**TASK PROMPT**
Transcribe these records exactly, dropping every picture.

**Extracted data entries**
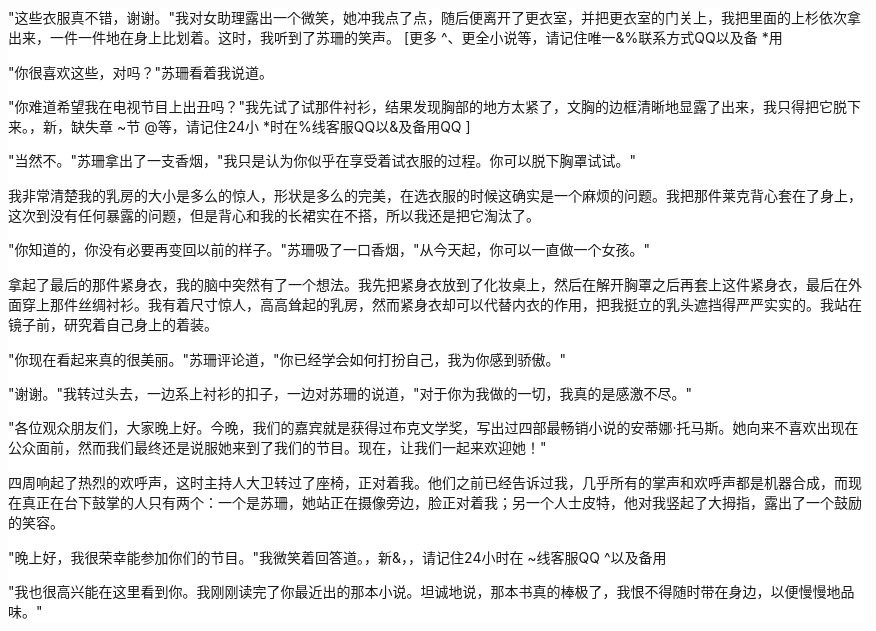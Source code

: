 "这些衣服真不错，谢谢。"我对女助理露出一个微笑，她冲我点了点，随后便离开了更衣室，并把更衣室的门关上，我把里面的上杉依次拿出来，一件一件地在身上比划着。这时，我听到了苏珊的笑声。 [更多 ^、更全小说等，请记住唯一&%联系方式QQ以及备 *用



"你很喜欢这些，对吗？"苏珊看着我说道。





"你难道希望我在电视节目上出丑吗？"我先试了试那件衬衫，结果发现胸部的地方太紧了，文胸的边框清晰地显露了出来，我只得把它脱下来。，新，缺失章 ~节 @等，请记住24小 *时在%线客服QQ以&及备用QQ ]





"当然不。"苏珊拿出了一支香烟，"我只是认为你似乎在享受着试衣服的过程。你可以脱下胸罩试试。"





我非常清楚我的乳房的大小是多么的惊人，形状是多么的完美，在选衣服的时候这确实是一个麻烦的问题。我把那件莱克背心套在了身上，这次到没有任何暴露的问题，但是背心和我的长裙实在不搭，所以我还是把它淘汰了。





"你知道的，你没有必要再变回以前的样子。"苏珊吸了一口香烟，"从今天起，你可以一直做一个女孩。"





拿起了最后的那件紧身衣，我的脑中突然有了一个想法。我先把紧身衣放到了化妆桌上，然后在解开胸罩之后再套上这件紧身衣，最后在外面穿上那件丝绸衬衫。我有着尺寸惊人，高高耸起的乳房，然而紧身衣却可以代替内衣的作用，把我挺立的乳头遮挡得严严实实的。我站在镜子前，研究着自己身上的着装。





"你现在看起来真的很美丽。"苏珊评论道，"你已经学会如何打扮自己，我为你感到骄傲。"





"谢谢。"我转过头去，一边系上衬衫的扣子，一边对苏珊的说道，"对于你为我做的一切，我真的是感激不尽。"





"各位观众朋友们，大家晚上好。今晚，我们的嘉宾就是获得过布克文学奖，写出过四部最畅销小说的安蒂娜·托马斯。她向来不喜欢出现在公众面前，然而我们最终还是说服她来到了我们的节目。现在，让我们一起来欢迎她！"





四周响起了热烈的欢呼声，这时主持人大卫转过了座椅，正对着我。他们之前已经告诉过我，几乎所有的掌声和欢呼声都是机器合成，而现在真正在台下鼓掌的人只有两个：一个是苏珊，她站正在摄像旁边，脸正对着我；另一个人士皮特，他对我竖起了大拇指，露出了一个鼓励的笑容。





"晚上好，我很荣幸能参加你们的节目。"我微笑着回答道。，新&，，请记住24小时在 ~线客服QQ ^以及备用





"我也很高兴能在这里看到你。我刚刚读完了你最近出的那本小说。坦诚地说，那本书真的棒极了，我恨不得随时带在身边，以便慢慢地品味。"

**RESPONSE BELOW**
Source code

: "这些衣服真不错，谢谢。"我对女助理露出一个微笑，她冲我点了点，随后便离开了更衣室，并把更衣室的门关上，我把里面的上杉依次拿出来，一件一件地在身上比划着。这时，我听到了苏珊的笑声。 [更多 ^、更全小说等，请记住唯一&%联系方式QQ以及备 *用



"你很喜欢这些，对吗？"苏珊看着我说道。





"你难道希望我在电视节目上出丑吗？"我先试了试那件衬衫，结果发现胸部的地方太紧了，文胸的边框清晰地显露了出来，我只得把它脱下来。，新，缺失章 ~节 @等，请记住24小 *时在%线客服QQ以&及备用QQ ]





"当然不。"苏珊拿出了一支香烟，"我只是认为你似乎在享受着试衣服的过程。你可以脱下胸罩试试。"





我非常清楚我的乳房的大小是多么的惊人，形状是多么的完美，在选衣服的时候这确实是一个麻烦的问题。我把那件莱克背心套在了身上，这次到没有任何暴露的问题，但是背心和我的长裙实在不搭，所以我还是把它淘汰了。





"你知道的，你没有必要再变回以前的样子。"苏珊吸了一口香烟，"从今天起，你可以一直做一个女孩。"





拿起了最后的那件紧身衣，我的脑中突然有了一个想法。我先把紧身衣放到了化妆桌上，然后在解开胸罩之后再套上这件紧身衣，最后在外面穿上那件丝绸衬衫。我有着尺寸惊人，高高耸起的乳房，然而紧身衣却可以代替内衣的作用，把我挺立的乳头遮挡得严严实实的。我站在镜子前，研究着自己身上的着装。





"你现在看起来真的很美丽。"苏珊评论道，"你已经学会如何打扮自己，我为你感到骄傲。"





"谢谢。"我转过头去，一边系上衬衫的扣子，一边对苏珊的说道，"对于你为我做的一切，我真的是感激不尽。"





"各位观众朋友们，大家晚上好。今晚，我们的嘉宾就是获得过布克文学奖，写出过四部最畅销小说的安蒂娜·托马斯。她向来不喜欢出现在公众面前，然而我们最终还是说服她来到了我们的节目。现在，让我们一起来欢迎她！"





四周响起了热烈的欢呼声，这时主持人大卫转过了座椅，正对着我。他们之前已经告诉过我，几乎所有的掌声和欢呼声都是机器合成，而现在真正在台下鼓掌的人只有两个：一个是苏珊，她站正在摄像旁边，脸正对着我；另一个人士皮特，他对我竖起了大拇指，露出了一个鼓励的笑容。





"晚上好，我很荣幸能参加你们的节目。"我微笑着回答道。，新&，，请记住24小时在 ~线客服QQ ^以及备用





"我也很高兴能在这里看到你。我刚刚读完了你最近出的那本小说。坦诚地说，那本书真的棒极了，我恨不得随时带在身边，以便慢慢地品味。"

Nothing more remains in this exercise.